10 Questions for Richard Andreoli

10 Questions for Richard Andreoli

by Neil de la Flor

Richard Andreoli Cover

1. Well, Richard, I thought I'd start with the most controversial question first: Can you give us the inside scoop on Bo Derek, who stars in your upcoming show Fashion House, which premieres September 5th? Is she fabulous or what?

Seriously, this job was a dream come true. It’s my first mainstream TV credit and it got me out of the magazine writing rut. While I enjoyed writing entertainment interviews and restaurant reviews, it was exhausting. This is like entering into a new phase of my career and it’s pretty exciting.

In terms of Fashion House itself, Bo is brilliant as Maria Gianni, the ruthless head of a fashion empire based in Los Angeles (Go with us on that plot point, okay?). Maria was a delicious diva to write, but add in Morgan Fairchild as her arch enemy and you’ve got a series loaded with bitchy dialogue and awesome cat fights that will have people laughing for days.

The show will run Monday through Friday (with Saturday recap episodes) at 9pm on MyNetworkTV, and you can go to www.mynetworktv.com to find where it’s playing in your city. After three months, though, the series ends. They may repeat it, but I don’t know the details on that. Two new series will then start up to replace Fashion House and its sister show, Desire.

2. What else can you reveal about the show and will Joan Collins make a cameo?

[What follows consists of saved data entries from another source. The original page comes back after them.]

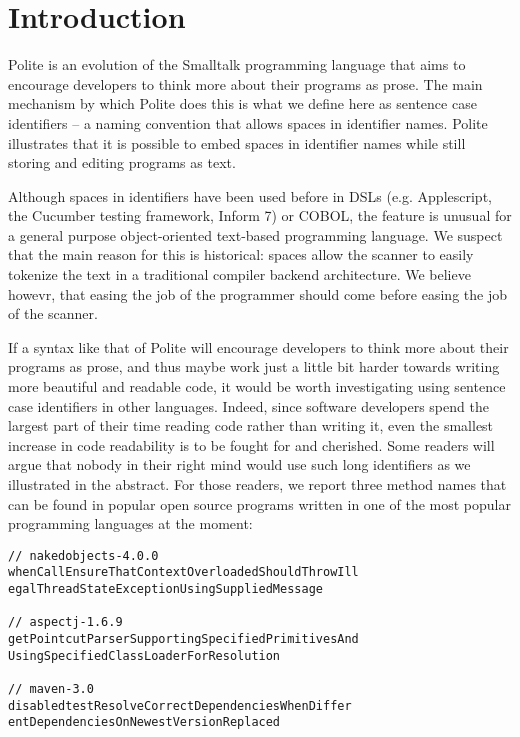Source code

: 

\section{Introduction}

Polite is an evolution of the Smalltalk programming language that aims to encourage developers to think more about their programs as prose. The main mechanism by which Polite does this is what we define here as sentence case identifiers -- a naming convention that allows spaces in identifier names. Polite illustrates that it is possible to embed spaces in identifier names while still storing and editing programs as text. 

Although spaces in identifiers have been used before in DSLs (e.g. Applescript, the Cucumber testing framework, Inform 7) or COBOL, the feature is unusual for a general purpose object-oriented text-based programming language. We suspect that the main reason for this is historical: spaces allow the scanner to easily tokenize the text in a traditional compiler backend architecture. We believe howevr, that easing the job of the programmer should come before easing the job of the scanner. 

If a syntax like that of Polite will encourage developers to think more about their programs as prose, and thus maybe work just a little bit harder towards writing more beautiful and readable code, it would be worth investigating using sentence case identifiers in other languages. Indeed, since software developers spend the largest part of their time reading code rather than writing it, even the smallest increase in code readability is to be fought for and cherished.
Some readers will argue that nobody in their right mind would use such long identifiers as we illustrated in the abstract. For those readers, we report three method names that can be found in popular open source programs written in one of the most popular programming languages at the moment: 


\begin{verbatim}
// nakedobjects-4.0.0
whenCallEnsureThatContextOverloadedShouldThrowIll
egalThreadStateExceptionUsingSuppliedMessage 

// aspectj-1.6.9
getPointcutParserSupportingSpecifiedPrimitivesAnd
UsingSpecifiedClassLoaderForResolution 

// maven-3.0
disabledtestResolveCorrectDependenciesWhenDiffer
entDependenciesOnNewestVersionReplaced 
\end{verbatim}




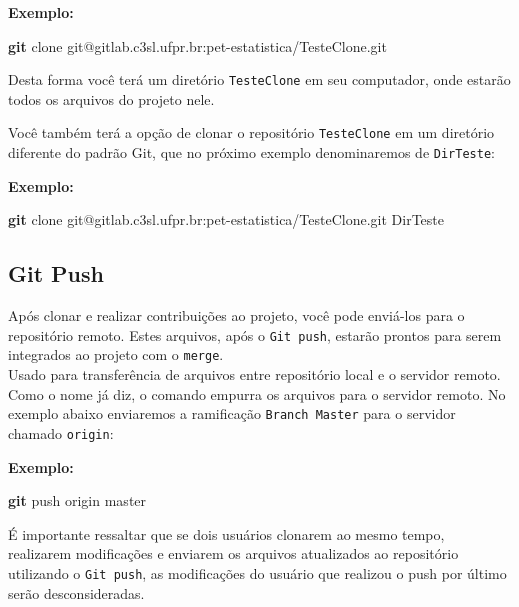 \documentclass[
  a5paper,
  pagesize,
  9pt,
  pointlessnumbers,
  normalheadings,
  twoside=false
]{book}
\newenvironment{Shaded}{\begin{snugshade}}{\end{snugshade}}
\newcommand{\KeywordTok}[1]{\textcolor[rgb]{0.13,0.29,0.53}{\textbf{{#1}}}}
\newcommand{\NormalTok}[1]{{#1}}
\begin{document}
\textbf{Exemplo:}

\begin{Shaded}
\begin{Highlighting}[]
\KeywordTok{git} \NormalTok{clone git@gitlab.c3sl.ufpr.br:pet-estatistica/TesteClone.git}
\end{Highlighting}
\end{Shaded}

Desta forma você terá um diretório \texttt{TesteClone} em seu
computador, onde estarão todos os arquivos do projeto nele.

Você também terá a opção de clonar o repositório \texttt{TesteClone} em
um diretório diferente do padrão Git, que no próximo exemplo
denominaremos de \texttt{DirTeste}:

\textbf{Exemplo:}

\begin{Shaded}
\begin{Highlighting}[]
\KeywordTok{git} \NormalTok{clone git@gitlab.c3sl.ufpr.br:pet-estatistica/TesteClone.git DirTeste}
\end{Highlighting}
\end{Shaded}

\subsection{Git Push}\label{git-push}

Após clonar e realizar contribuições ao projeto, você pode enviá-los
para o repositório remoto. Estes arquivos, após o \texttt{Git push},
estarão prontos para serem integrados ao projeto com o
\texttt{merge}.\\Usado para transferência de arquivos entre repositório
local e o servidor remoto. Como o nome já diz, o comando empurra os
arquivos para o servidor remoto. No exemplo abaixo enviaremos a
ramificação \texttt{Branch Master} para o servidor chamado
\texttt{origin}:

\textbf{Exemplo:}

\begin{Shaded}
\begin{Highlighting}[]
\KeywordTok{git} \NormalTok{push origin master}
\end{Highlighting}
\end{Shaded}

É importante ressaltar que se dois usuários clonarem ao mesmo tempo,
realizarem modificações e enviarem os arquivos atualizados ao
repositório utilizando o \texttt{Git push}, as modificações do usuário
que realizou o push por último serão desconsideradas.
\end{document}
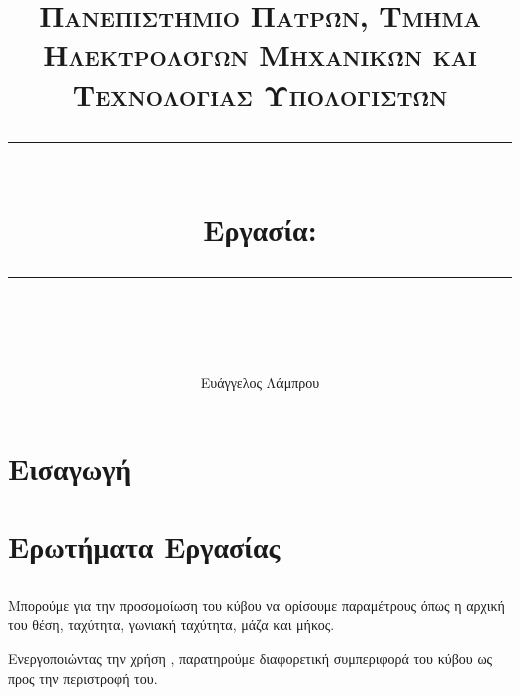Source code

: \documentclass[11pt]{scrartcl} %
\title{	
	\normalfont\normalsize
	\textsc{Πανεπιστήμιο Πατρών, Τμήμα Ηλεκτρολόγων Μηχανικών και Τεχνολογίας Υπολογιστών}\\ %
	\vspace{25pt} %
	\rule{\linewidth}{0.5pt}\\ %
	\vspace{20pt} %
	{\Large Εργασία: \en{Pokemon}}\\ %
	\vspace{12pt} %
	\rule{\linewidth}{2pt}\\ %
	\vspace{12pt} %
}
\author{\LARGE Ευάγγελος Λάμπρου \\ \en{UP1066519}} %
\date{} %
\begin{document}
\maketitle 

\tableofcontents

\newpage

\section{Εισαγωγή}

\section{Ερωτήματα Εργασίας}

\subsection{}
\subsubsection{}

Μπορούμε για την προσομοίωση του κύβου να ορίσουμε παραμέτρους όπως η αρχική του θέση, ταχύτητα, 
γωνιακή ταχύτητα, μάζα και μήκος. 

Ενεργοποιώντας την χρήση , παρατηρούμε διαφορετική συμπεριφορά του κύβου ως προς την περιστροφή του.
\end{document}
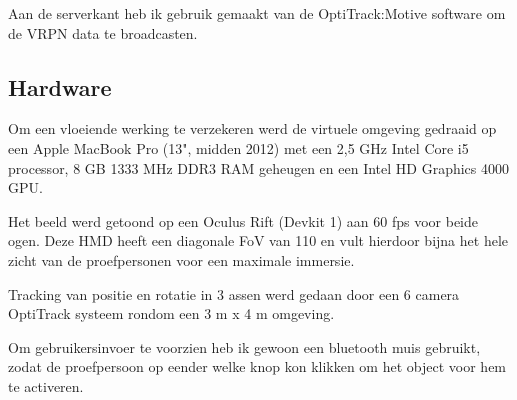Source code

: Aan de serverkant heb ik gebruik gemaakt van de OptiTrack:Motive software om de
VRPN data te broadcasten.

\subsection{Hardware}
Om een vloeiende werking te verzekeren werd de virtuele omgeving gedraaid op een
Apple MacBook Pro (13", midden 2012) met een 2,5 GHz Intel Core i5 processor, 
8 GB 1333 MHz DDR3 RAM geheugen en een Intel HD Graphics 4000 GPU.

Het beeld werd getoond op een Oculus Rift (Devkit 1) aan 60 fps voor beide ogen.
Deze HMD heeft een diagonale FoV van 110\textdegree{} en vult hierdoor bijna het
hele zicht van de proefpersonen voor een maximale immersie.

Tracking van positie en rotatie in 3 assen werd gedaan door een 6 camera
OptiTrack systeem rondom een 3 m x 4 m omgeving.

Om gebruikersinvoer te voorzien heb ik gewoon een bluetooth muis gebruikt, zodat
de proefpersoon op eender welke knop kon klikken om het object voor hem te
activeren.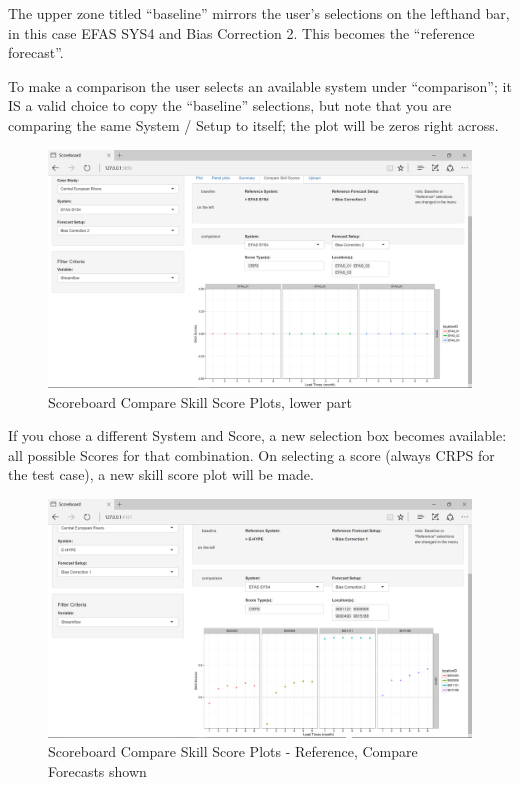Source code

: \documentclass[logos,parttoc,morelanguage=french,morelanguage=german]{orsay-memoire}
\begin{document}
The upper zone titled ``baseline'' mirrors the user's selections on the lefthand bar, in this case EFAS SYS4 and Bias Correction 2. This becomes the ``reference forecast''.

To make a comparison the user selects an available system under ``comparison''; it IS a valid choice to copy the ``baseline'' selections, but note that you are comparing the same System / Setup to itself; the plot will be zeros right across.

\begin{figure}[H]
\centering
\includegraphics[width=0.85\linewidth]{images/isb5.png}
  \caption{Scoreboard Compare Skill Score Plots, lower part}
  \label{fig:isb5}
\end{figure}

If you chose a different System and Score, a new selection box becomes available: all possible Scores for that combination. On selecting a score (always CRPS for the test case), a new skill score plot will be made.


\begin{figure}[H]
\centering
\includegraphics[width=0.85\linewidth]{images/isb5_2.png}
  \caption{Scoreboard Compare Skill Score Plots - Reference, Compare Forecasts shown}
  \label{fig:isb5_2}
\end{figure}
\end{document}
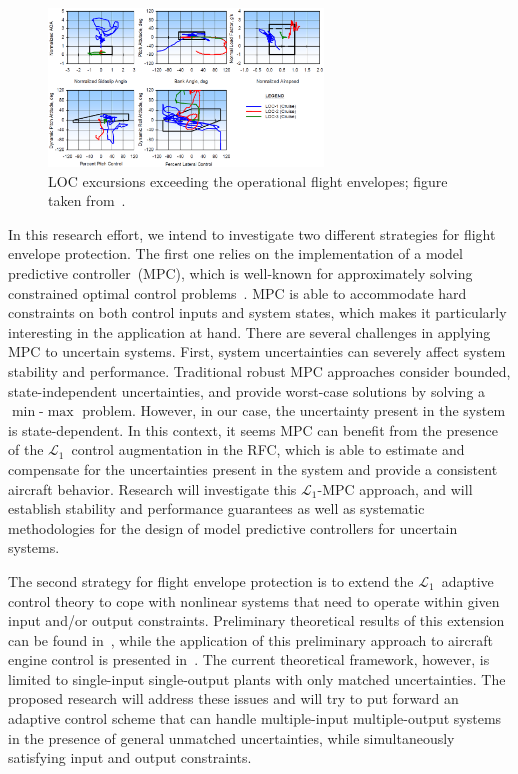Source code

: \documentclass[letter,onecolumn,12pt]{aiaa-tc}
\newcommand{\Lone}{\mathcal{L}_1}
\begin{document}
\begin{figure}[ht]
\centering
\includegraphics[width=0.65\textwidth,]{LOCenvelopes.eps}
\caption{\footnotesize LOC excursions exceeding the operational flight envelopes; figure taken from~\cite{LOC04_LOCMetrics}.}
\label{fig:LOCenvelopes}
\vspace{2mm}
\end{figure}


In this research effort, we intend to investigate two different strategies for flight envelope protection. The first one relies on the implementation of a model predictive controller~(MPC), which is well-known for approximately solving constrained optimal control problems~\cite{aut00_MPC}. MPC is able to accommodate hard constraints on both control inputs and system states, which makes it particularly interesting in the application at hand. There are several challenges in applying MPC to uncertain systems. First, system uncertainties can severely affect system stability and performance. Traditional robust MPC approaches consider bounded, state-independent uncertainties, and provide worst-case solutions by solving a ${\min}$-${\max}$ problem. However, in our case, the uncertainty present in the system is state-dependent. In this context, it seems MPC can benefit from the presence of the $\Lone$~control augmentation in the RFC, which is able to estimate and compensate for the uncertainties present in the system and provide a consistent aircraft behavior. Research will investigate this $\Lone$-MPC approach, and will establish stability and performance guarantees as well as systematic methodologies for the design of model predictive controllers for uncertain systems.


The second strategy for flight envelope protection is to extend the $\Lone$~adaptive control theory to cope with nonlinear systems that need to operate within given input and/or output constraints. Preliminary theoretical results of this extension can be found in~\cite{Infotech11_L1constraints}, while the application of this preliminary approach to aircraft engine control is presented in~\cite{Infotech11_L1engine}. The current theoretical framework, however, is limited to single-input single-output plants with only matched uncertainties. The proposed research will address these issues and will try to put forward an adaptive control scheme that can handle multiple-input multiple-output systems in the presence of general unmatched uncertainties, while simultaneously satisfying input and output constraints.
\end{document}
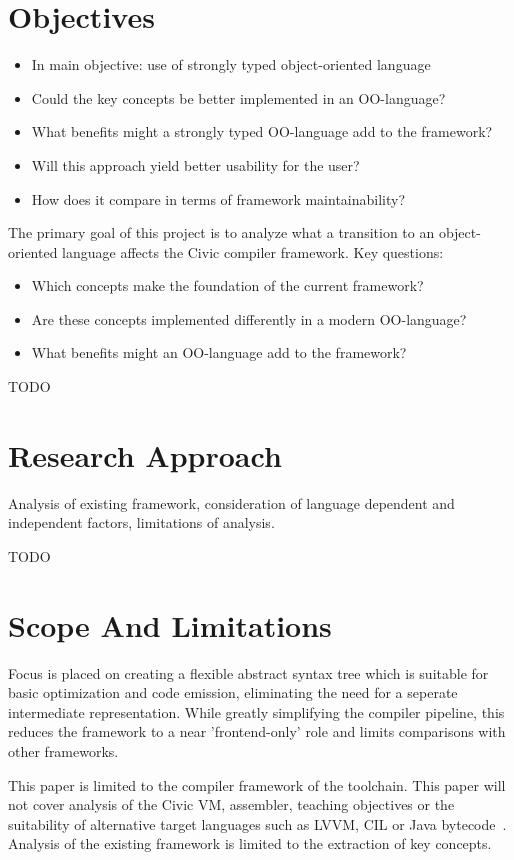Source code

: \documentclass[twoside,openright]{uva-bachelor-thesis}
\begin{document}
	\section{Objectives}
		\begin{itemize}
			\item In main objective: use of strongly typed object-oriented language
			\item Could the key concepts be better implemented in an OO-language?
			\item What benefits might a strongly typed OO-language add to the framework?
			\item Will this approach yield better usability for the user?
			\item How does it compare in terms of framework maintainability?
		\end{itemize}
				
		The primary goal of this project is to analyze what a transition to an object-oriented language affects the Civic compiler framework. Key questions:
		\begin{itemize}
			\item Which concepts make the foundation of the current framework?
			\item Are these concepts implemented differently in a modern OO-language?
			\item What benefits might an OO-language add to the framework?
		\end{itemize}
		
		TODO
	
	\section{Research Approach}
		Analysis of existing framework, consideration of language dependent and independent factors, limitations of analysis.
		
		TODO
	
	\section{Scope And Limitations}
		 Focus is placed on creating a flexible abstract syntax tree which is suitable for basic optimization and code emission, eliminating the need for a seperate intermediate representation. While greatly simplifying the compiler pipeline, this reduces the framework to a near 'frontend-only' role and limits comparisons with other frameworks.
		
		This paper is limited to the compiler framework of the toolchain. This paper will not cover analysis of the Civic VM, assembler, teaching objectives or the suitability of alternative target languages such as LVVM, CIL or Java bytecode~\cite{lattner2002llvm,website:sac}. Analysis of the existing framework is limited to the extraction of key concepts.
\end{document}
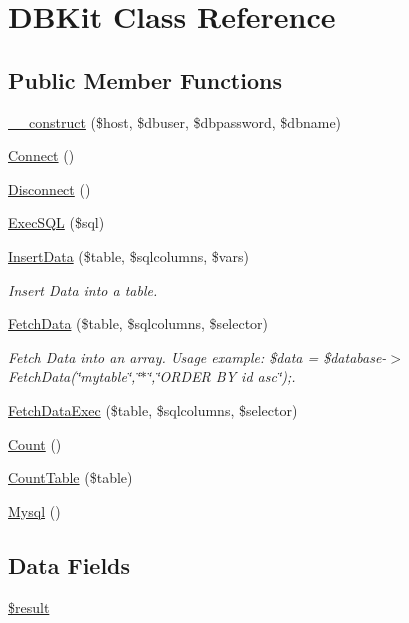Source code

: \hypertarget{class_d_b_kit}{\section{D\-B\-Kit Class Reference}
\label{class_d_b_kit}
}
\subsection*{Public Member Functions}
\begin{DoxyCompactItemize}
\item 
\hyperlink{class_d_b_kit_a478255538264e212fe5a3924d69e34a6}{\-\_\-\-\_\-construct} (\$host, \$dbuser, \$dbpassword, \$dbname)
\item 
\hyperlink{class_d_b_kit_a9ac768272a054d6ef7e8436f1144b730}{Connect} ()
\item 
\hyperlink{class_d_b_kit_aec617d8b732c15e5d5be216fee2b9bf5}{Disconnect} ()
\item 
\hyperlink{class_d_b_kit_abe57042ceda608005904adcbf3a03ce1}{Exec\-S\-Q\-L} (\$sql)
\item 
\hyperlink{class_d_b_kit_ab8ad12e8a3f2fed48c7e6974e58f6dcd}{Insert\-Data} (\$table, \$sqlcolumns, \$vars)
\begin{DoxyCompactList}\small\item\em Insert Data into a table. \end{DoxyCompactList}\item 
\hyperlink{class_d_b_kit_a3858bee81ad39a80260c2fc0989ba358}{Fetch\-Data} (\$table, \$sqlcolumns, \$selector)
\begin{DoxyCompactList}\small\item\em Fetch Data into an array. Usage example\-: \$data = \$database-\/$>$Fetch\-Data(\char`\"{}mytable\char`\"{},\char`\"{}$\ast$\char`\"{},\char`\"{}\-O\-R\-D\-E\-R B\-Y id asc\char`\"{});. \end{DoxyCompactList}\item 
\hyperlink{class_d_b_kit_ab2b1c845fbe54b7e22f1ff5901f6c6ce}{Fetch\-Data\-Exec} (\$table, \$sqlcolumns, \$selector)
\item 
\hyperlink{class_d_b_kit_a6de0c2e86c373f77c8833ba52b3f76ce}{Count} ()
\item 
\hyperlink{class_d_b_kit_a6c1483f522f804c83535542ab5938553}{Count\-Table} (\$table)
\item 
\hyperlink{class_d_b_kit_a8daccf2bdab13873d4cdeaf349027bc8}{Mysql} ()
\end{DoxyCompactItemize}
\subsection*{Data Fields}
\begin{DoxyCompactItemize}
\item 
\hyperlink{class_d_b_kit_a112ef069ddc0454086e3d1e6d8d55d07}{\$result}
\end{DoxyCompactItemize}


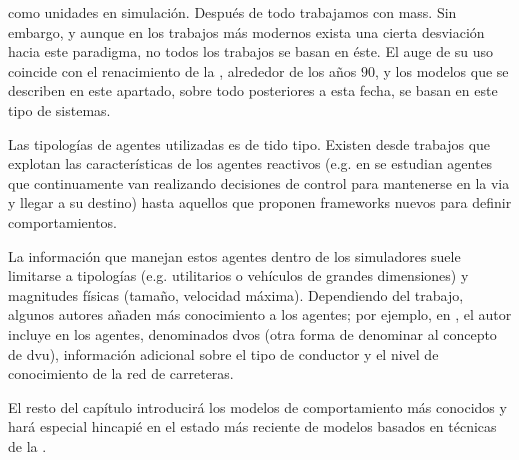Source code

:  como unidades en simulación. Después de todo trabajamos con \glspl{mas}. Sin embargo, y aunque en los trabajos más modernos exista una cierta desviación hacia este paradigma, no todos los trabajos se basan en éste. El auge de su uso coincide con el renacimiento de la , alrededor de los años $90$, y los modelos que se describen en este apartado, sobre todo posteriores a esta fecha, se basan en este tipo de sistemas.

Las tipologías de agentes utilizadas es de tido tipo. Existen desde trabajos que explotan las características de los agentes reactivos (e.g. en \cite{Ehlert2001} se estudian agentes que continuamente van realizando decisiones de control para mantenerse en la via y llegar a su destino) hasta aquellos que proponen frameworks nuevos para definir comportamientos.

La información que manejan estos agentes dentro de los simuladores suele limitarse a tipologías (e.g. utilitarios o vehículos de grandes dimensiones) y magnitudes físicas (tamaño, velocidad máxima). Dependiendo del trabajo, algunos autores añaden más conocimiento a los agentes; por ejemplo, en \cite{hidas2002}, el autor incluye en los agentes, denominados \glspl{dvo} (otra forma de denominar al concepto de \gls{dvu}), información adicional sobre el tipo de conductor y el nivel de conocimiento de la red de carreteras.

El resto del capítulo introducirá los modelos de comportamiento más conocidos y hará especial hincapié en el estado más reciente de modelos basados en técnicas de la .

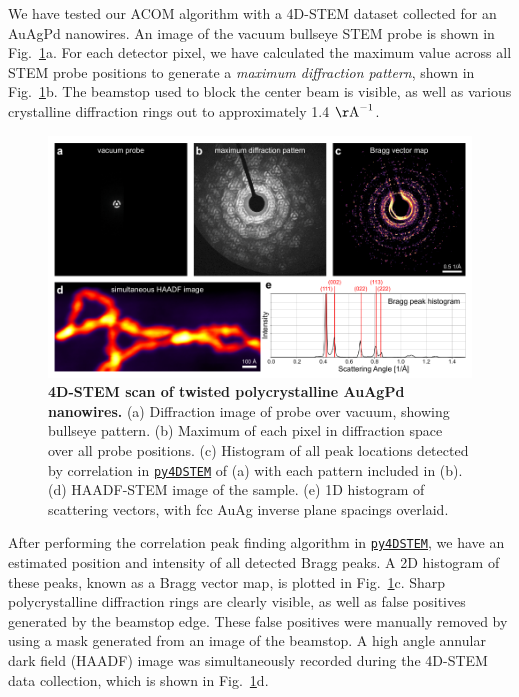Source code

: \documentclass[%
 superscriptaddress,
 aip,
 amsmath,amssymb,
reprint,%
 author-year,%
longbibliography
]{revtex4-2}
\newcommand{\pyFDSTEM}{\href{https://github.com/py4dstem/py4DSTEM}{\texttt{py4DSTEM}}}
\begin{document}
We have tested our ACOM algorithm with a 4D-STEM dataset collected for an AuAgPd nanowires. An image of the vacuum bullseye STEM probe is shown in Fig.~\ref{Fig:exp_structure}a. For each detector pixel, we have calculated the maximum value across all STEM probe positions to generate a \emph{maximum diffraction pattern}, shown in Fig.~\ref{Fig:exp_structure}b. The beamstop used to block the center beam is visible, as well as various crystalline diffraction rings out to approximately 1.4 ${\rm{\AA}}^{-1}$. 


\begin{figure}[htbp]
    \centering
    \includegraphics[width=6.4 in]{figure_AuAg_exp_v01.pdf}
    \caption{{\bf 4D-STEM scan of twisted polycrystalline AuAgPd nanowires.} (a) Diffraction image of probe over vacuum, showing bullseye pattern. (b) Maximum of each pixel in diffraction space over all probe positions. (c) Histogram of all peak locations detected by correlation in \pyFDSTEM{} of (a) with each pattern included in (b). (d) HAADF-STEM image of the sample. (e) 1D histogram of scattering vectors, with fcc AuAg inverse plane spacings overlaid.}
    \label{Fig:exp_structure}
\end{figure}

After performing the correlation peak finding algorithm in \pyFDSTEM, we have an estimated position and intensity of all detected Bragg peaks. A 2D histogram of these peaks, known as a Bragg vector map, is plotted in Fig.~\ref{Fig:exp_structure}c. Sharp polycrystalline diffraction rings are clearly visible, as well as false positives generated by the beamstop edge. These false positives were manually removed by using a mask generated from an image of the beamstop. A high angle annular dark field (HAADF) image was simultaneously recorded during the 4D-STEM data collection, which is shown in Fig.~\ref{Fig:exp_structure}d.
\end{document}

Dearest Joan will not make a cameo, though much of our inspiration came from women like her, Heather Locklear, and other soap opera sisters whose over-the-top antics entertained us years ago. On the plus side, pretty much everyone in the show is a gorgeous model and they are constantly taking off their clothes. For example, I box twice a week so I added in some boxing work outs for the male lead in the show because a hot, sweaty, shirtless man in shorts who's punching a big hanging bag makes for good TV. Oh, and there's a certain Alfred Hitchcock leading lady who plays a pivotal role as well, but you won't see her interacting with Bo or Morgan.

3. Readers may not know you edited the book, Mondo Homo, a collection of queer lit. Tell us about your experience putting the book together-what was your selection criteria, most interesting works you stumbled across, and how has the book informed your fashion sense?

Mondo Homo was an attempt to capture a snapshot of the evolving queer culture. It's sort of a paradox to even say that, but I wanted to talk about what makes homos excited now, as opposed to the ancient stereotypes of Judy Garland, Barbara Streisand and all that. I assembled writers whose work I loved and whom I thought really embodied a vision of what was happening with queers today. I basically handpicked the writers I wanted and what topics I wanted them to hit. I also had them write in first-person-discussing queer culture from their personal experiences-because that made it more intimate and real. What I loved was how the writers really opened themselves up to an audience in ways they hadn't done before. David Ciminelli writes about using steroids and thus we get a reflection of how gym culture and body-image among homos, Dave White uses his acerbic wit to hit sex and gives the readers a real wake up call, and Smith Galtney captures that drug-induced experience of going to after-hours clubs and falling in love on a dance floor. These are the elements that shape our culture and I think it's good and important that we did it.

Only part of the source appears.